Al riguardo, appare del tutto vaga, prima ancora che infondata, la contestazione mossa dai ricorrenti alla ratio decidendi, sulla base di un riferimento generico alla risalente sentenza 18 ottobre 1976 n. 3552 di questa Corte, a sezioni unite, senz’alcuna specificazione del suo contenuto.

Anche se infondato, il ricorso, mantenendo sub iudice il problema della liquidazione del risarcimento (di cui si chiede la maggiorazione), importa peraltro l’applicabilita’ dello jus superveniens, a seguito della dichiarazione di illegittimita’ dei criteri di cui al D.L. 11 luglio 1992, n. 333, art. 5 bis, commi 1 e 2 conv. in L. 8 agosto 1992, n. 359 (Corte costituzionale, 24 ottobre 2007, n. 348) adottati, nella specie, dalla corte territoriale.

Ai sensi del D.P.R. 8 giugno 2001, n. 327, art. 55 (Testo unico delle disposizioni legislative e regolamentari in materia di espropriazione per pubblica utilita’), nel testo sostituito dalla L. 24 dicembre 2007, n. 244, art. 2, comma 89, lett. e) nel caso di utilizzazione di un suolo edificabile per scopi di pubblica utilita’, in assenza di valido ed efficace provvedimento di esproprio alla data del 30 settembre 1996 (con disposizione applicabile anche ai giudizi pendenti alla data del 1 gennaio 1997: ibidem, comma 2), il risarcimento del danno e’ liquidato in misura pari al valore venale del bene.

In assenza della necessita’ di ulteriori indagini di fatto, alla cassazione, in parte qua, della sentenza, puo’ seguire la decisione nel merito.

Nella specie, la Corte d’appello di Palermo, sulla base delle conclusioni del consulente tecnico d’ufficio, ha stimato, con accertamento esente da vizi logici, in L. 76.000.001, pari ad Euro 39.250,00, la porzione di terreno acquisita il 7 gennaio 1984 e in L. 110.000.000, pari ad Euro 56.810,00, quella acquisita il 5 aprile 1987.

Trattandosi di obbligazione risarcitoria, le somme anzidette sono soggette a rivalutazione alla data odierna: rispettivamente in Euro 97.192,00, pari a L. 188.191.000 (coeff. 2,4762) ed in Euro 116.461,00, pari a L. 225.500.000 (coeff. 2,05). Eventuali pagamenti intercorsi nelle more del giudizio, aventi titolo nelle sentenze di merito, andranno detratti in sede esecutiva.

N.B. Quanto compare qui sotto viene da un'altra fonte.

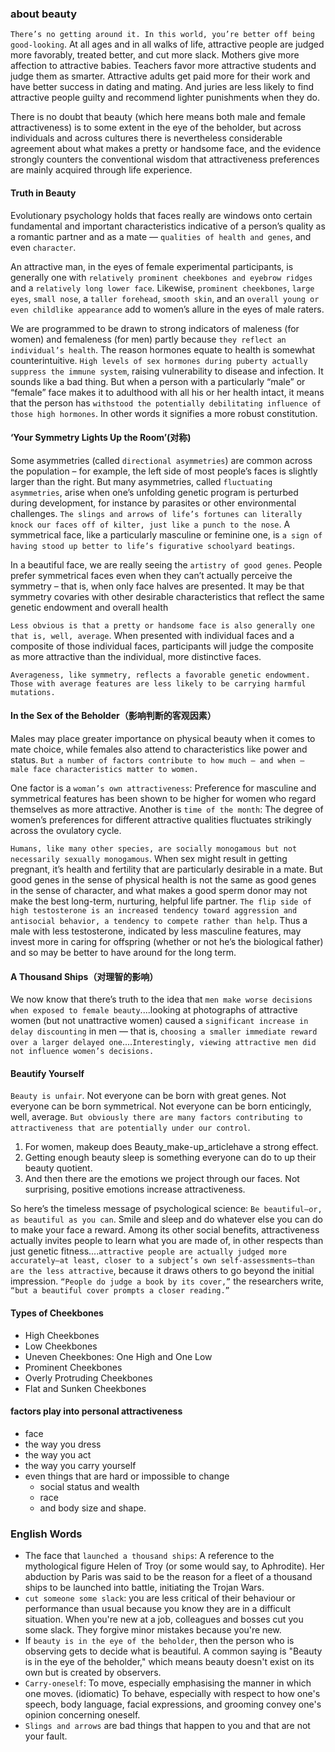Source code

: ### about beauty
`There’s no getting around it. In this world, you’re better off being good-looking`. At all ages and in all walks of life, attractive people are judged more favorably, treated better, and cut more slack. Mothers give more affection to attractive babies. Teachers favor more attractive students and judge them as smarter. Attractive adults get paid more for their work and have better success in dating and mating. And juries are less likely to find attractive people guilty and recommend lighter punishments when they do.

There is no doubt that beauty (which here means both male and female attractiveness) is to some extent in the eye of the beholder, but across individuals and across cultures there is nevertheless considerable agreement about what makes a pretty or handsome face, and the evidence strongly counters the conventional wisdom that attractiveness preferences are mainly acquired through life experience.

#### Truth in Beauty
Evolutionary psychology holds that faces really are windows onto certain fundamental and important characteristics indicative of a person’s quality as a romantic partner and as a mate — `qualities of health and genes`, and even `character`.

An attractive man, in the eyes of female experimental participants, is generally one with `relatively prominent cheekbones and eyebrow ridges` and a `relatively long lower face`. Likewise, `prominent cheekbones`, `large eyes`, `small nose`, a `taller forehead`, `smooth skin`, and an `overall young or even childlike appearance` add to women’s allure in the eyes of male raters.

We are programmed to be drawn to strong indicators of maleness (for women) and femaleness (for men) partly because `they reflect an individual’s health`. The reason hormones equate to health is somewhat counterintuitive. `High levels of sex hormones during puberty actually suppress the immune system`, raising vulnerability to disease and infection. It sounds like a bad thing. But when a person with a particularly “male” or “female” face makes it to adulthood with all his or her health intact, it means that the person has `withstood the potentially debilitating influence of those high hormones`. In other words it signifies a more robust constitution.

#### ‘Your Symmetry Lights Up the Room’(对称)
Some asymmetries (called `directional asymmetries`) are common across the population – for example, the left side of most people’s faces is slightly larger than the right. But many asymmetries, called `fluctuating asymmetries`, arise when one’s unfolding genetic program is perturbed during development, for instance by parasites or other environmental challenges. `The slings and arrows of life’s fortunes can literally knock our faces off of kilter, just like a punch to the nose`. A symmetrical face, like a particularly masculine or feminine one, is `a sign of having stood up better to life’s figurative schoolyard beatings`.

In a beautiful face, we are really seeing the `artistry of good genes`. People prefer symmetrical faces even when they can’t actually perceive the symmetry – that is, when only face halves are presented. It may be that symmetry covaries with other desirable characteristics that reflect the same genetic endowment and overall health

`Less obvious is that a pretty or handsome face is also generally one that is, well, average`. When presented with individual faces and a composite of those individual faces, participants will judge the composite as more attractive than the individual, more distinctive faces.

`Averageness, like symmetry, reflects a favorable genetic endowment. Those with average features are less likely to be carrying harmful mutations.`

#### In the Sex of the Beholder（影响判断的客观因素）
Males may place greater importance on physical beauty when it comes to mate choice, while females also attend to characteristics like power and status. `But a number of factors contribute to how much — and when — male face characteristics matter to women.`

One factor is a `woman’s own attractiveness`: Preference for masculine and symmetrical features has been shown to be higher for women who regard themselves as more attractive. Another is `time of the month`: The degree of women’s preferences for different attractive qualities fluctuates strikingly across the ovulatory cycle.

`Humans, like many other species, are socially monogamous but not necessarily sexually monogamous`. When sex might result in getting pregnant, it’s health and fertility that are particularly desirable in a mate. But good genes in the sense of physical health is not the same as good genes in the sense of character, and what makes a good sperm donor may not make the best long-term, nurturing, helpful life partner. `The flip side of high testosterone is an increased tendency toward aggression and antisocial behavior, a tendency to compete rather than help`. Thus a male with less testosterone, indicated by less masculine features, may invest more in caring for offspring (whether or not he’s the biological father) and so may be better to have around for the long term.

#### A Thousand Ships（对理智的影响）
We now know that there’s truth to the idea that `men make worse decisions when exposed to female beauty`....looking at photographs of attractive women (but not unattractive women) caused a `significant increase in delay discounting` in men — that is, `choosing a smaller immediate reward over a larger delayed one`....`Interestingly, viewing attractive men did not influence women’s decisions.`

#### Beautify Yourself
`Beauty is unfair`. Not everyone can be born with great genes. Not everyone can be born symmetrical. Not everyone can be born enticingly, well, average. `But obviously there are many factors contributing to attractiveness that are potentially under our control`.

1. For women, makeup does Beauty_make-up_articlehave a strong effect.
2. Getting enough beauty sleep is something everyone can do to up their beauty quotient.
3. And then there are the emotions we project through our faces. Not surprising, positive emotions increase attractiveness.

So here’s the timeless message of psychological science: `Be beautiful—or, as beautiful as you can`. Smile and sleep and do whatever else you can do to make your face a reward. Among its other social benefits, attractiveness actually invites people to learn what you are made of, in other respects than just genetic fitness....`attractive people are actually judged more accurately—at least, closer to a subject’s own self-assessments—than are the less attractive`, because it draws others to go beyond the initial impression. `“People do judge a book by its cover,”` the researchers write, `“but a beautiful cover prompts a closer reading.”`

#### Types of Cheekbones
- High Cheekbones
- Low Cheekbones
- Uneven Cheekbones: One High and One Low
- Prominent Cheekbones
- Overly Protruding Cheekbones
- Flat and Sunken Cheekbones

#### factors play into personal attractiveness
- face
- the way you dress
- the way you act
- the way you carry yourself
- even things that are hard or impossible to change
    - social status and wealth
    - race
    - and body size and shape.

### English Words
- The face that `launched a thousand ships`: A reference to the mythological figure Helen of Troy (or some would say, to Aphrodite). Her abduction by Paris was said to be the reason for a fleet of a thousand ships to be launched into battle, initiating the Trojan Wars.
- `cut someone some slack`: you are less critical of their behaviour or performance than usual because you know they are in a difficult situation. When you're new at a job, colleagues and bosses cut you some slack. They forgive minor mistakes because you're new.
- If `beauty is in the eye of the beholder`, then the person who is observing gets to decide what is beautiful. A common saying is "Beauty is in the eye of the beholder," which means beauty doesn't exist on its own but is created by observers.
- `Carry-oneself`: To move, especially emphasising the manner in which one moves. (idiomatic) To behave, especially with respect to how one's speech, body language, facial expressions, and grooming convey one's opinion concerning oneself.
- `Slings and arrows` are bad things that happen to you and that are not your fault.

Sulle sorti – capitale sopra liquidate in Euro 39.250,00 ed in Euro 56.810,00, via via rivalutate annualmente, sono dovuti gli interessi legali dalle rispettive date di scadenza del periodo di occupazione legittima.

Resta invece invariata la determinazione delle indennita’ per l’occupazione legittima dei fondi: operata dalla corte territoriale, in unico grado, senza applicazione, ratione temporis, L. n. 359 del 1992, art. 5 bis dichiarato incostituzionale.

E’ infondato, infine, il ricorso incidentale condizionato, volto ad una mera rettifica della motivazione, senz’alcun riflesso caducatorio sulla decisione.

Le spese del giudizio di cassazione seguono la soccombenza e vengono liquidate come in dispositivo, sulla base del valore ritenuto in sentenza e del numero e complessita’ delle questioni trattate. Merita invece conferma il regolamento delle spese enunciato nella sentenza impugnata, in considerazione dell’esito del relativo gravame.

P.Q.M.

Riunisce i ricorsi;

provvedendo sul ricorso principale, cassa la sentenza impugnata nei sensi di cui in motivazione e, decidendo nel merito, determina il risarcimento del danno in Euro 97.192,00 ed in Euro 116.461,00, con gli interessi legali precisati in motivazione;

rigetta il ricorso incidentale;

condanna il comune di Cefalu’ alla rifusione delle spese giudiziali, liquidate in complessivi Euro 3.700,00, di cui Euro 3.500,00 per onorari, oltre le spese generali e gli accessori di legge.

Così deciso in Roma, il 17 dicembre 2010.